**PROBLEM DETAILS**: Without the pictures, copy all of the data exactly.

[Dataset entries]

※

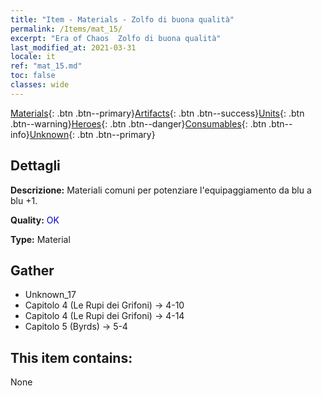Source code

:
 ```yaml
---
title: "Item - Materials - Zolfo di buona qualità"
permalink: /Items/mat_15/
excerpt: "Era of Chaos  Zolfo di buona qualità"
last_modified_at: 2021-03-31
locale: it
ref: "mat_15.md"
toc: false
classes: wide
---
```

 [Materials](/it/Items/){: .btn .btn--primary}[Artifacts](/it/Items/Artifacts/){: .btn .btn--success}[Units](/it/Items/Units/){: .btn .btn--warning}[Heroes](/it/Items/Heroes/){: .btn .btn--danger}[Consumables](/it/Items/Consumables/){: .btn .btn--info}[Unknown](/it/Items/Unknown/){: .btn .btn--primary}

## Dettagli
 **Descrizione:** Materiali comuni per potenziare l'equipaggiamento da blu a blu +1.

 **Quality:** <span style="color: #0000CD">OK</span>

 **Type:** Material

## Gather

*    Unknown_17 
*    Capitolo 4 (Le Rupi dei Grifoni) -> 4-10 
*    Capitolo 4 (Le Rupi dei Grifoni) -> 4-14 
*    Capitolo 5 (Byrds) -> 5-4 

## This item contains:

  None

※

**SOLUTION TO THIS EXERCISE**:
Source code

:
 ```yaml
---
title: "Item - Materials - Zolfo di buona qualità"
permalink: /Items/mat_15/
excerpt: "Era of Chaos  Zolfo di buona qualità"
last_modified_at: 2021-03-31
locale: it
ref: "mat_15.md"
toc: false
classes: wide
---
```

 [Materials](/it/Items/){: .btn .btn--primary}[Artifacts](/it/Items/Artifacts/){: .btn .btn--success}[Units](/it/Items/Units/){: .btn .btn--warning}[Heroes](/it/Items/Heroes/){: .btn .btn--danger}[Consumables](/it/Items/Consumables/){: .btn .btn--info}[Unknown](/it/Items/Unknown/){: .btn .btn--primary}

## Dettagli
 **Descrizione:** Materiali comuni per potenziare l'equipaggiamento da blu a blu +1.

 **Quality:** <span style="color: #0000CD">OK</span>

 **Type:** Material

## Gather

*    Unknown_17 
*    Capitolo 4 (Le Rupi dei Grifoni) -> 4-10 
*    Capitolo 4 (Le Rupi dei Grifoni) -> 4-14 
*    Capitolo 5 (Byrds) -> 5-4 

## This item contains:

  None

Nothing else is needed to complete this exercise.